Re: [LSF/MM TOPIC][ATTEND] Improving async io, specifically io_submit latencies

Jeff Moyer <jmoyer@xxxxxxxxxx> · Fri, 01 Mar 2013 10:03:47 -0500

Kent Overstreet <koverstreet@xxxxxxxxxx> writes:

> On Fri, Mar 01, 2013 at 01:37:55AM +0530, Ankit Jain wrote:
>> Hi,
>> 
>> I'm interested in discussing how to improve async io api in the kernel,
>> specifically io_submit latencies.
>> 
>> I am working on trying to make io_submit non-blocking. I had posted a
>> patch[1] for this earlier on fsdevel and there was some discussion on
>> it. I have made some of the improvements suggested there.
>> 
>> The approach attempted in that patch essentially tries to service the
>> requests on a separate kernel thread. It was pointed out that this would
>> need to ensure that there aren't any unknown task_struct references or
>> dependencies under f_op->aio* which might get confused because of the
>> kernel thread. Would this kinda full audit be enough or would be it
>> considered too fragile?
>
> Was just talking about this.  Completely agreed that we need to do
> something about it, but personally I don't think punting everything to
> workqueue is a realistic solution.
>
> One problem with the approach is that sometimes we _do_ need to block.
> The primary reason we block in submit_bio if the request queue is too
> full is that our current IO schedulers can't cope with unbounded queue
> depth; other processes will be starved and see unbounded IO latencies.

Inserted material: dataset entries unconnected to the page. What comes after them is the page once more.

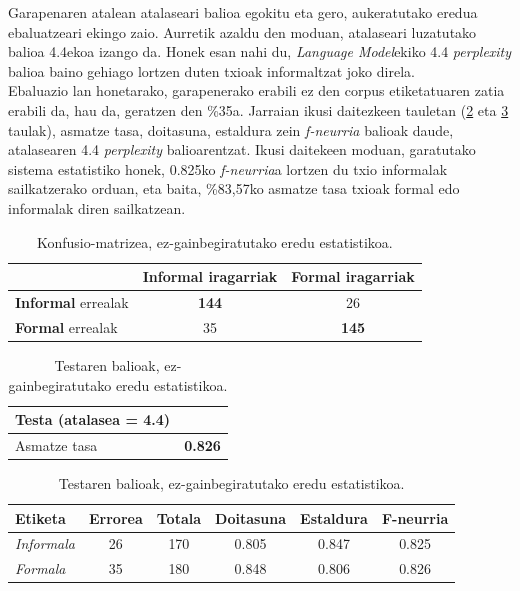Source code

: \documentclass[information,article,submit,moreauthors,pdftex,10pt,a4paper]{Definitions/mdpi}
\begin{document}
\indent Garapenaren atalean atalaseari balioa egokitu eta gero, aukeratutako eredua ebaluatzeari ekingo zaio. Aurretik azaldu den moduan, atalaseari luzatutako balioa 4.4ekoa izango da. Honek esan nahi du, \textit{Language Model}ekiko 4.4 \textit{perplexity} balioa baino gehiago lortzen duten txioak informaltzat joko direla.\\
\indent Ebaluazio lan honetarako, garapenerako erabili ez den corpus etiketatuaren zatia erabili da, hau da, geratzen den \%35a. Jarraian ikusi daitezkeen tauletan (\ref{tab:Test ez-gain} eta \ref{tab:ez-gain ema} taulak), asmatze tasa, doitasuna, estaldura zein \textit{f-neurria} balioak daude, atalasearen 4.4 \textit{perplexity} balioarentzat. Ikusi daitekeen moduan, garatutako sistema estatistiko honek, 0.825ko \textit{f-neurria}a lortzen du txio informalak sailkatzerako orduan, eta baita, \%83,57ko asmatze tasa txioak formal edo informalak diren sailkatzean.

\begin{table}[H]
  \centering
  \begin{tabular}{|l|c|c|}
    \hline
    & \textbf{Informal} iragarriak & \textbf{Formal} iragarriak \\ \hline 
    \textbf{Informal} errealak & \textbf{144} & 26\\ \hline
    \textbf{Formal} errealak & 35 & \textbf{145}\\ \hline
  \end{tabular}
  \caption{Konfusio-matrizea, ez-gainbegiratutako eredu estatistikoa.}
  \label{tab:ez-gain cm}
\end{table}

\begin{table}[H]
  \centering
  \begin{tabular}{|l|r|}
    \hline
    \textbf{Testa (atalasea = 4.4)} &  \\ \hline 
    Asmatze tasa & \textbf{0.826} \\ \hline
  \end{tabular}
  \caption{Testaren balioak, ez-gainbegiratutako eredu estatistikoa.}
  \label{tab:Test ez-gain}
\end{table}

\begin{table}[H]
  \centering
  \begin{tabular}{|l|c|c|c|c|c|}
    \hline
    \textbf{Etiketa} &  \textbf{Errorea} & \textbf{Totala} & \textbf{Doitasuna} & \textbf{Estaldura} & \textbf{F-neurria}\\ \hline 
    \textit{Informala} & 26 & 170 & 0.805  & 0.847  & 0.825\\ \hline 
    \textit{Formala} & 35 & 180 & 0.848 & 0.806 & 0.826\\ \hline
  \end{tabular}
  \caption{Testaren balioak, ez-gainbegiratutako eredu estatistikoa.}
  \label{tab:ez-gain ema}
\end{table}
\end{document}
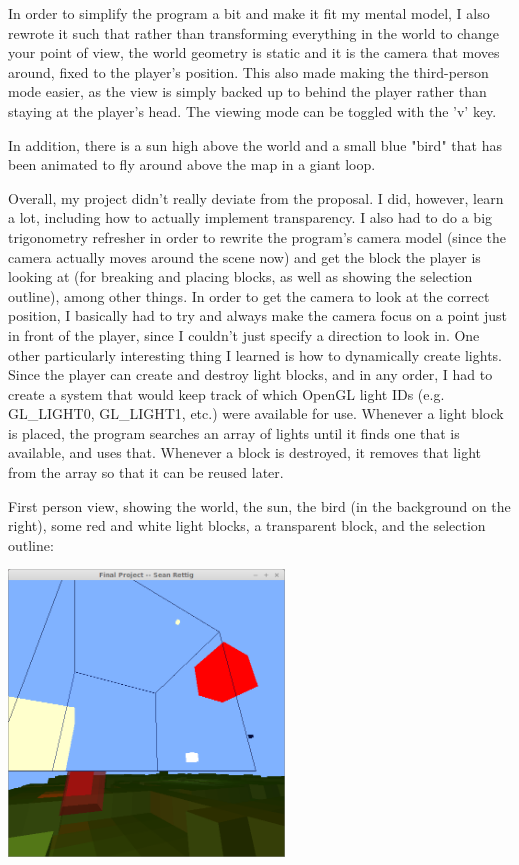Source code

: \documentclass[12pt]{article}
\begin{document}
In order to simplify the program a bit and make it fit my mental model, I also
rewrote it such that rather than transforming everything in the world to change
your point of view, the world geometry is static and it is the camera that
moves around, fixed to the player's position.  This also made making the
third-person mode easier, as the view is simply backed up to behind the player
rather than staying at the player's head.  The viewing mode can be toggled with
the 'v' key.

In addition, there is a sun high above the world and a small blue "bird" that
has been animated to fly around above the map in a giant loop.

Overall, my project didn't really deviate from the proposal.  I did, however,
learn a lot, including how to actually implement transparency.  I also had to
do a big trigonometry refresher in order to rewrite the program's camera model
(since the camera actually moves around the scene now) and get the block the
player is looking at (for breaking and placing blocks, as well as showing the
selection outline), among other things.  In order to get the camera to look at
the correct position, I basically had to try and always make the camera focus
on a point just in front of the player, since I couldn't just specify a
direction to look in.  One other particularly interesting thing I learned is
how to dynamically create lights.  Since the player can create and destroy
light blocks, and in any order, I had to create a system that would keep track
of which OpenGL light IDs (e.g. GL\_LIGHT0, GL\_LIGHT1, etc.) were available
for use.  Whenever a light block is placed, the program searches an array of
lights until it finds one that is available, and uses that.  Whenever a block
is destroyed, it removes that light from the array so that it can be reused
later.

\pagebreak

First person view, showing the world, the sun, the bird (in the background on
the right), some red and white light blocks, a transparent block, and the
selection outline:

\includegraphics[width=0.55\textwidth]{screenshot1.png}
\end{document}
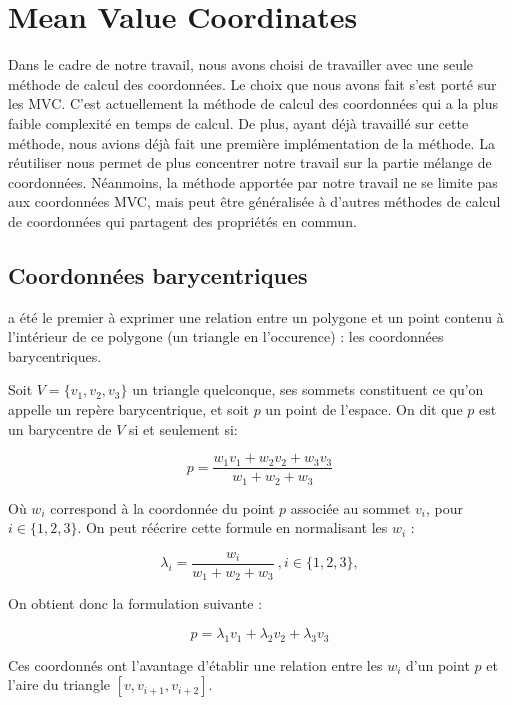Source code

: \section{Mean Value Coordinates}

Dans le cadre de notre travail, nous avons choisi de travailler avec une seule
méthode de calcul des coordonnées. Le choix que nous avons fait s'est porté
sur les MVC. C'est actuellement la méthode de calcul des coordonnées qui a la
plus faible complexité en temps de calcul. De plus, ayant déjà travaillé sur
cette méthode, nous avions déjà fait une première implémentation de la
méthode. La réutiliser nous permet de plus concentrer notre travail sur la
partie mélange de coordonnées. Néanmoins, la méthode apportée par notre
travail ne se limite pas aux coordonnées MVC, mais peut être généralisée à
d'autres méthodes de calcul de coordonnées qui partagent des propriétés en
commun.

\subsection{Coordonnées barycentriques}

\cite{Mob27} a été le premier à exprimer une relation entre un polygone et un
point contenu à l'intérieur de ce polygone (un triangle en l'occurence) : les
coordonnées barycentriques.

Soit $V = \{v_1, v_2, v_3\}$ un triangle quelconque, ses sommets constituent ce
qu'on appelle un repère barycentrique, et soit $p$ un point de l'espace. On dit
que $p$ est un barycentre de $V$ si et seulement si:

\begin{equation}
  p = \frac{w_1 v_1 + w_2 v_2 + w_3 v_3}{w_1+w_2+w_3}
\end{equation}

Où $w_i$ correspond à la coordonnée du point $p$ associée au sommet $v_i$,
pour $i \in \{1, 2, 3\}$. On peut réécrire cette formule en normalisant les
$w_i$ :

\begin{equation}
  \lambda_i = \frac{w_i}{w_1+w_2+w_3} ~, i \in \{1, 2, 3\}, 
\end{equation}

On obtient donc la formulation suivante :

\begin{equation}
  p = \lambda_1 v_1 + \lambda_2 v_2 + \lambda_3 v_3
\end{equation}

Ces coordonnés ont l'avantage d'établir une relation entre les $w_i$ d'un
point $p$ et l'aire du triangle $[v, v_{i+1}, v_{i+2}]$.

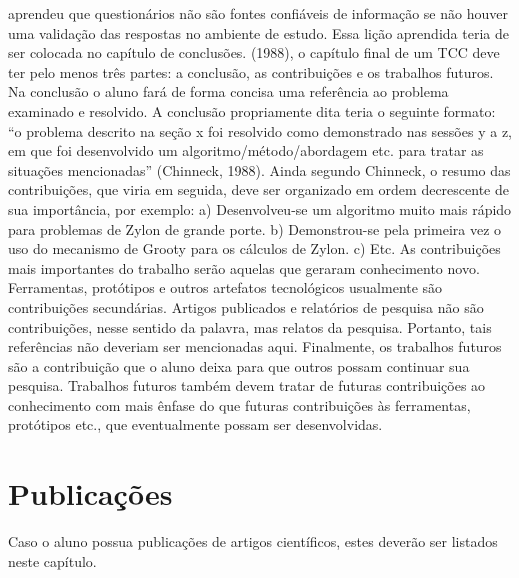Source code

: \documentclass[
	12pt,				%
    oneside,			%
	a4paper,			%
	english,			%
	french,				%
	spanish,			%
	brazil,				%
	]{abntex2}
\begin{document}
aprendeu que questionários não são fontes confiáveis de informação se não houver uma validação das
respostas no ambiente de estudo. Essa lição aprendida teria de ser colocada no capítulo de conclusões.
(1988), o capítulo final de um TCC deve ter pelo menos três partes: a conclusão, as contribuições e os
trabalhos futuros.
Na conclusão o aluno fará de forma concisa uma referência ao problema examinado e resolvido. A conclusão
propriamente dita teria o seguinte formato: “o problema descrito na seção x foi resolvido como demonstrado
nas sessões y a z, em que foi desenvolvido um algoritmo/método/abordagem etc. para tratar as situações
mencionadas” (Chinneck, 1988).
Ainda segundo Chinneck, o resumo das contribuições, que viria em seguida, deve ser organizado em ordem
decrescente de sua importância, por exemplo:
a) Desenvolveu-se um algoritmo muito mais rápido para problemas de Zylon de grande porte.
b) Demonstrou-se pela primeira vez o uso do mecanismo de Grooty para os cálculos de Zylon.
c) Etc.
As contribuições mais importantes do trabalho serão aquelas que geraram conhecimento novo. Ferramentas,
protótipos e outros artefatos tecnológicos usualmente são contribuições secundárias.
Artigos publicados e relatórios de pesquisa não são contribuições, nesse sentido da palavra, mas relatos da
pesquisa. Portanto, tais referências não deveriam ser mencionadas aqui.
Finalmente, os trabalhos futuros são a contribuição que o aluno deixa para que outros possam continuar sua
pesquisa. Trabalhos futuros também devem tratar de futuras contribuições ao conhecimento com mais ênfase
do que futuras contribuições às ferramentas, protótipos etc., que eventualmente possam ser desenvolvidas.


\chapter{Publicações}
Caso o aluno possua publicações de artigos científicos, estes deverão ser listados neste capítulo.

\postextual



%
%
\end{document}
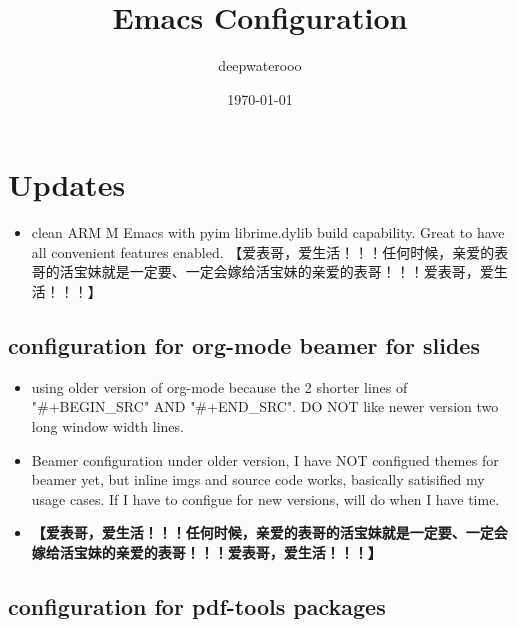 \documentclass[9pt, b5paper]{article}
\author{deepwaterooo}
\date{\today}
\title{Emacs Configuration}
\begin{document}
\maketitle
\tableofcontents


\section{Updates}
\label{sec-1}
\begin{itemize}
\item clean ARM M Emacs with pyim librime.dylib build capability. Great to have all convenient features enabled. 【爱表哥，爱生活！！！任何时候，亲爱的表哥的活宝妹就是一定要、一定会嫁给活宝妹的亲爱的表哥！！！爱表哥，爱生活！！！】
\end{itemize}
\subsection{configuration for org-mode beamer for slides}
\label{sec-1-1}
\begin{itemize}
\item using older version of org-mode because the 2 shorter lines of "\#+BEGIN\_SRC" AND "\#+END\_SRC". DO NOT like newer version two long window width lines.
\item Beamer configuration under older version, I have NOT configued themes for beamer yet, but inline imgs and source code works, basically satisified my usage cases. If I have to configue for new versions, will do when I have time.
\item \textbf{【爱表哥，爱生活！！！任何时候，亲爱的表哥的活宝妹就是一定要、一定会嫁给活宝妹的亲爱的表哥！！！爱表哥，爱生活！！！】}
\end{itemize}
\subsection{configuration for pdf-tools packages}
\label{sec-1-2}
\end{document}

The I/O schedulers have no problem coping with a larger queue depth.  In
fact, the more I/O you let through to the scheduler, the better chance
you have of getting fairness between processes (not the other way around
as you suggest).  The sleeping on nr_requests is done to prevent the I/O
subsystem from eating up all of your kernel memory.

> This is even worse when a filesystem is involved and metadata operations
> get stuck at the end of a huge queue.  By punting everything to
> workqueue, all that's been accomplished is to hide the queueing and
> shove it up a layer.

Slightly different issue there, but no need to hash it out in this
thread.  One thing I do agree with is that, when you punt I/O to a
workqueue, you lose the ability to account that I/O to the proper
process.

> A similar problem exists with kernel memory usage, but it's even worse
> there because most users aren't using memcg. If we're short on memery,
> the processing doing aio really needs to be throttled in io_submit() ->
> get_user_pages(); if it's punting everything to workqueue, now the other
> processes may have to compete against 1000 worker threads calling
> get_user_pages() simultaneously instead of just the process doing aio.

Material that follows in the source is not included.